KUALA LUMPUR (Jan 16): The FBM KLCI paused this morning, tracking the stall at regional markets.

At 9.10am, the FBM KLCI fell 3.55 points to 1,675.87.

The losers included Fraser & Neave Holdings Bhd, Public Bank Bhd, QL Resources Bhd, Tenaga Nasional Bhd, Hap Seng Consolidated Bhd, Kuala Lumpur Kepong Bhd, Petronas Gas Bhd, Alliance Bank Malaysia Bhd, Petronas Dagangan Bhd and Genting Plantations Bhd.

The rally that drove Asian equities to a six-week high showed signs of stalling Wednesday, while the pound steadied after U.K. politicians voted down a Brexit deal, according to Reuters.
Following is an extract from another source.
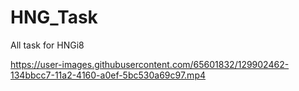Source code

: # HNG_Task
All task for HNGi8

https://user-images.githubusercontent.com/65601832/129902462-134bbcc7-11a2-4160-a0ef-5bc530a69c97.mp4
Shares in Australia and South Korea were little changed and Japanese equities retreated from their almost 9 percent advance since Christmas. Earlier, the S&P 500 Index climbed the most in a week as risk assets across the globe were spurred in part by signs of more stimulus to come in China. The 10-year Treasury yield held at 2.71 percent, while the dollar was steady against major peers. The yield spread between five-year and 30-year Treasuries steepened Tuesday, touching a level unseen since February amid further comments from Federal Reserve officials stressing patience when it comes to policy changes, it said.

Kenanga IB Research said stocks in Asia rebounded ahead of vote on Brexit deal while also boosted by the statement from senior economic officials that Beijing will cut taxes and keep monetary policy flexible to weather China’s slowdown.

It said at the closing bell, the FBMKLCI gained 3.26 points (+0.19%) to close at 1,679.42 as broader market sentiment turned positive with 413 winners outnumbered 374 losers, while 357 counters unchanged.

The research house said chart-wise, the local index appears fixated within its 50 and 20-day SMAs while trading volume continued tapering off.

“All in, we reaffirm our view that the technical outlook of the index is still leaning towards downside bias as key SMAs remains in “Death Cross” state.

“Continuous negative momentum will see it trend closer to its support level at 1,615 (S1) with a break below, will then see the index capitulate towards 1,600 (S2).

“Conversely, resistances can be identified at 1,700 (R1) and 1,750 (R2),” it said.